- [Exercise prompt]: Look over the entries that follow. Report how many lines contain "substitution", with nothing else.

Stored data

▬▬▬▬▬▬

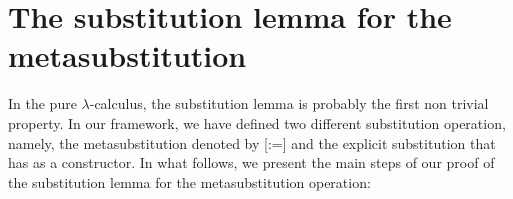 \begin{coqdoccode}
\coqdocemptyline
\end{coqdoccode}
\section{The substitution lemma for the metasubstitution}





   In the pure $\lambda$-calculus, the substitution lemma is probably the first non trivial property. In our framework, we have defined two different substitution operation, namely, the metasubstitution denoted by [:=] and the explicit substitution that has  as a constructor. In what follows, we present the main steps of our proof of the substitution lemma for the metasubstitution operation:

▬▬▬▬▬▬

- [Solution to this problem]: 2